The Lobbyist Registrar uses different tools to address breaches of the Lobbyist Registry By-law and the Lobbyist Code of Conduct according to their severity.
The Lobbyist Registry acts as a public database for lobbying communications that take place with City of Ottawa public office holders.
Lobbyist Registry staff conduct regular reviews of the Registry to ensure that the information being reported is accurate and clear. If staff note minor discrepancies in the information indicated on a profile, they may contact that lobbyist directly to report the error and provide steps to bring the item into compliance.
Example: Unclear lobbying file
The “issue” field of a lobbying file should provide a concise description of the issue on which a person is lobbying.
Lobbying file descriptions that are vague (“lobbying on parking”) or too short (“zoning”) do not provide enough information to people searching the Registry.
Upon discovering these kinds of errors, Lobbyist Registry staff may contact a lobbyist and request them add more details to their lobbying files.
Example: Missing files or activities
Lobbyist profiles may appear to be missing files and/or activities. These errors may be the result of pre-registration or difficulty in using the Registry.
Upon discovering these kinds of errors, Lobbyist Registry staff may contact a lobbyist to remind them of their responsibility to report their lobbying communications and offer assistance if needed.
Letter of Direction
The Letter of Direction acts as a first step in an escalating compliance scheme and addresses cases where a compliance agreement may not be suitable. The Letter is used:
- as an enforcement tool designed to address apparent or inadvertent breaches of the Lobbyist Code of Conduct that come to my attention but where the Lobbyist Registrar’s authority does not fully extend;
- as an education tool, where a formal explanation can reinforce the provisions of the Lobbyist Registry By-law and help a company or lobbyist meet their compliance requirements moving forward; and
- as documentation to inform action to be taken in the case of a future breach.
These instances tend to involve companies with active in-house lobbyists or clients of consultant lobbyists who may not be fully aware of the restrictions placed on individuals and companies associated with active lobbying files.

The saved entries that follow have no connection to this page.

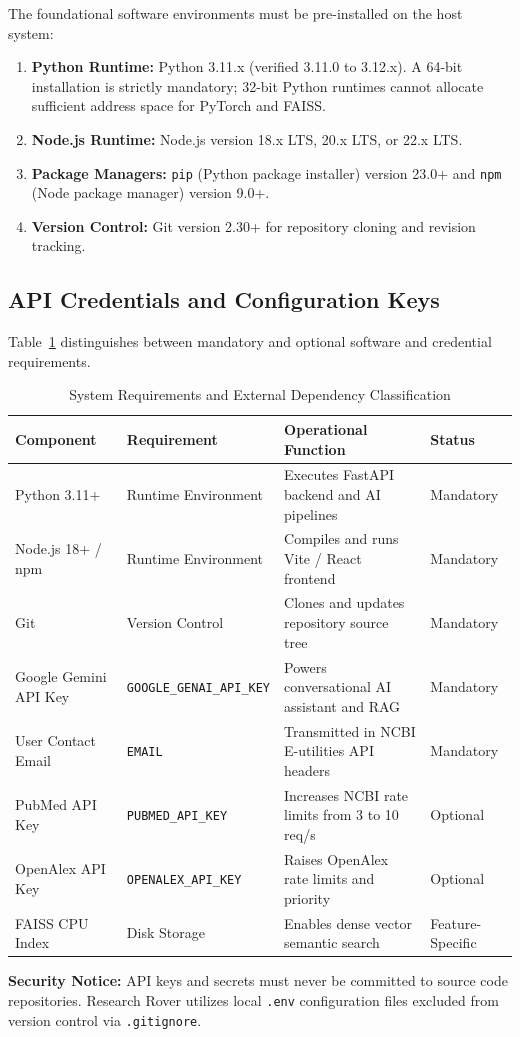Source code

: The foundational software environments must be pre-installed on the host system:
\begin{enumerate}
    \item \textbf{Python Runtime:} Python 3.11.x (verified 3.11.0 to 3.12.x). A 64-bit installation is strictly mandatory; 32-bit Python runtimes cannot allocate sufficient address space for PyTorch and FAISS.
    \item \textbf{Node.js Runtime:} Node.js version 18.x LTS, 20.x LTS, or 22.x LTS.
    \item \textbf{Package Managers:} \texttt{pip} (Python package installer) version 23.0+ and \texttt{npm} (Node package manager) version 9.0+.
    \item \textbf{Version Control:} Git version 2.30+ for repository cloning and revision tracking.
\end{enumerate}

\subsection{API Credentials and Configuration Keys}
Table~\ref{tab:requirements_summary} distinguishes between mandatory and optional software and credential requirements.

\begin{table}[H]
\centering
\caption{System Requirements and External Dependency Classification}
\label{tab:requirements_summary}
\begin{tabularx}{\textwidth}{l p{3.2cm} X l}
\toprule
\textbf{Component} & \textbf{Requirement} & \textbf{Operational Function} & \textbf{Status} \\
\midrule
Python 3.11+ & Runtime Environment & Executes FastAPI backend and AI pipelines & Mandatory \\
Node.js 18+ / npm & Runtime Environment & Compiles and runs Vite / React frontend & Mandatory \\
Git & Version Control & Clones and updates repository source tree & Mandatory \\
Google Gemini API Key & \texttt{GOOGLE\_GENAI\_API\_KEY} & Powers conversational AI assistant and RAG & Mandatory \\
User Contact Email & \texttt{EMAIL} & Transmitted in NCBI E-utilities API headers & Mandatory \\
PubMed API Key & \texttt{PUBMED\_API\_KEY} & Increases NCBI rate limits from 3 to 10 req/s & Optional \\
OpenAlex API Key & \texttt{OPENALEX\_API\_KEY} & Raises OpenAlex rate limits and priority & Optional \\
FAISS CPU Index & Disk Storage & Enables dense vector semantic search & Feature-Specific \\
\bottomrule
\end{tabularx}
\end{table}

\noindent \textbf{Security Notice:} API keys and secrets must never be committed to source code repositories. Research Rover utilizes local \texttt{.env} configuration files excluded from version control via \texttt{.gitignore}.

Employees of large companies may not be aware that their company is represented in the Lobbyist Registry, and as such are required to abide by certain provisions in the Lobbyist Code of Conduct. While the Lobbyist Registry By-law and the Lobbyist Code of Conduct impose some obligations on companies and clients of lobbyists, the Lobbyist Registrar’s authority is largely restricted to enforcing compliance for registered lobbyists.
In these cases, the Lobbyist Registrar may choose to meet with a lobbyist or their client and issue a Letter of Direction. The Letter of Direction focuses on remedying the error through education, and usually includes:
- Information regarding the breach
- Which section of the Code was contravened
- Immediate actions to be taken to remedy the breach
- Long-term instructions moving forward
The compliance agreement was created to address apparent unintentional or unpremeditated contraventions of the Lobbyist Registry By-law by a registered lobbyist. The Lobbyist Registrar may choose to enter into a compliance agreement with a lobbyist while reserving the ability to impose formal sanctions for more egregious breaches.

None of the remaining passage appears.